The Springer ship, reduced to the proportion of a krill next to a blue whale, nosed slowly along the length of the device. Floodlights picked out areas of detail, with the occasional pinprick flash of a laser or welding tool hinting at ongoing activity. Falcon could see no human workers—they would have been lost in the detail.
“I take it this isn’t some immense bomb?”
“We call it the MP,” Bodan said. “Short for Momentum Pump. It’s a starship engine, in all but function. In fact the basic technology came from research into interstellar travel, the physics and engineering.”
“We already sent starships. The Acorn ships—one of your own ancestors was involved—”
“Toys. The records expunged. For now, we’ve a better use for the technology. What can move an asteroid-sized starship to a quarter of the speed of light can just as easily move a moon. Maybe not as fast or as far—but then again it doesn’t need much of a push.”

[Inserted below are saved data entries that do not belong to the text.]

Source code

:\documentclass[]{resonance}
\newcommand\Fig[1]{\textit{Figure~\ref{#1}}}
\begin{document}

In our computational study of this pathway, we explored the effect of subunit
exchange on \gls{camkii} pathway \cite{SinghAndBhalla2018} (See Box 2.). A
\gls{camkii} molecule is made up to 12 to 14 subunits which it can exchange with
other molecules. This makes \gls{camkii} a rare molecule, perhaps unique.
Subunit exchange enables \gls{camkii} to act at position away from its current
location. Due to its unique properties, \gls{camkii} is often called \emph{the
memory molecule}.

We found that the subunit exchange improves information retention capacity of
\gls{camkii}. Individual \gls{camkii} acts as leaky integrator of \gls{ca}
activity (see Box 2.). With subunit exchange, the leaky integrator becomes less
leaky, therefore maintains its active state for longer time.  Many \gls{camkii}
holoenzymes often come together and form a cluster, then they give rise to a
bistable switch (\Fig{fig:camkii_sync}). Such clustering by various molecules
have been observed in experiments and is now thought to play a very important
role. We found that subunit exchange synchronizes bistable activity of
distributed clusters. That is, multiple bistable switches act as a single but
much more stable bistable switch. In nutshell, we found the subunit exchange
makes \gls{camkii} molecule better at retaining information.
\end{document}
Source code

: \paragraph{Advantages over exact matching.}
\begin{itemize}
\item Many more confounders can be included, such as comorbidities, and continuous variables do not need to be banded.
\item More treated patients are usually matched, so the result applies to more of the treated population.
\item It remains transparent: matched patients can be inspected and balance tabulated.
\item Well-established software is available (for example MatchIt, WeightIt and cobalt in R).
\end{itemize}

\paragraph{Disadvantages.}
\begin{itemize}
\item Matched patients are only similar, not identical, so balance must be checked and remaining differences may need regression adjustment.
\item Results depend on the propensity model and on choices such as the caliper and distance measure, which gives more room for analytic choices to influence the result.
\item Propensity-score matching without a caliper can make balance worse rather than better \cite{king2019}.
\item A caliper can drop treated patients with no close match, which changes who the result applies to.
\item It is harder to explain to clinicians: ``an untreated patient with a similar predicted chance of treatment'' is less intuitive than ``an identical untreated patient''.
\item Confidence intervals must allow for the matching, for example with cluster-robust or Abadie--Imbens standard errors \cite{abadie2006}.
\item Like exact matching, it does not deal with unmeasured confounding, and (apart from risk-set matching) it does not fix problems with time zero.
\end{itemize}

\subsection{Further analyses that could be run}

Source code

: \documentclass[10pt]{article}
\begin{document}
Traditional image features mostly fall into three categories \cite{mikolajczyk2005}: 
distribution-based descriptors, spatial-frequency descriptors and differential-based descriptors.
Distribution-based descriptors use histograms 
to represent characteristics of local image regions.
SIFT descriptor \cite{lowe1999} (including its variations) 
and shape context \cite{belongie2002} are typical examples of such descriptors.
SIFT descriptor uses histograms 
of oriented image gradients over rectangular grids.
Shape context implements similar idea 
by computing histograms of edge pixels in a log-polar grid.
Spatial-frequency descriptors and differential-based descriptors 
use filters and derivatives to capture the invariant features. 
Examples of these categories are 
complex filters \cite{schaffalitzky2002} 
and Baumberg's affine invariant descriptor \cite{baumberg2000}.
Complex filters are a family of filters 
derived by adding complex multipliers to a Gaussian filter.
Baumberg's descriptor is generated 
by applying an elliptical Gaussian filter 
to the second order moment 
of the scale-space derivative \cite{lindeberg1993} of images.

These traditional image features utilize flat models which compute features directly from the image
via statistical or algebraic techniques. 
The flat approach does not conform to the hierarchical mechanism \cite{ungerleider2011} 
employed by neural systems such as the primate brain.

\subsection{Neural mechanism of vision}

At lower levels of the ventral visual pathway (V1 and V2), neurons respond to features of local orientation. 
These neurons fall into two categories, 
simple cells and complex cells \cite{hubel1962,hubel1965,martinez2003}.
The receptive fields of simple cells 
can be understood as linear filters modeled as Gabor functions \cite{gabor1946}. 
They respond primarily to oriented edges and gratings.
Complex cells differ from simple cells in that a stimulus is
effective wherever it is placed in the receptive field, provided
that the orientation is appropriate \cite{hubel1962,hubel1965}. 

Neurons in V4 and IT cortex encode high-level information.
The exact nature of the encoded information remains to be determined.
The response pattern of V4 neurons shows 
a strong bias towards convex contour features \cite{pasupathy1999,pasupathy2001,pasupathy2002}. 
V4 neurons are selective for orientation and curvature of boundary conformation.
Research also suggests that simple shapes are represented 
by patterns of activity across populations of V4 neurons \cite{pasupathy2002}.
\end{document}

“You see, Howard, when the MP is activated,” Valentina said, “it will alter the orbit of Io. Within a few circuits—much less than a week—the moon’s altered course will bring it down. We will smash Io into Jupiter, destroying the moon utterly, of course, but also disrupting the Jovian atmosphere beyond anything it will have known since the formation of the solar system. The Machines won’t survive. Nor will the medusae, or any other element of the Jovian ecology. But that is a price we will willingly accept.” She smiled. “So that’s our cunning plan, Howard. Brutal but effective, don’t you think?”
Falcon struggled to grasp the idea, the sheer scale of it—the audacity—the insanity. “Shoemaker-Levy 9,” he said.
Valentina frowned. “What?”
“A comet that hit Jupiter, long ago. The medusae still sing of that event. But this . . .”
“The medusae will sing no songs of Io, Howard. There won’t be any medusae left.”
“I’ll say this for the two of you. You’re doing a splendid job of turning my sympathies to the Machines.”
“Your sympathies don’t interest us,” Valentina said. “But you do care about the medusae.” She grinned. “We’ll show you we’re serious. We’ll show you what our engine can do. In the meantime, perhaps we should give you time to think it over. You can do that while we have you . . . checked over.”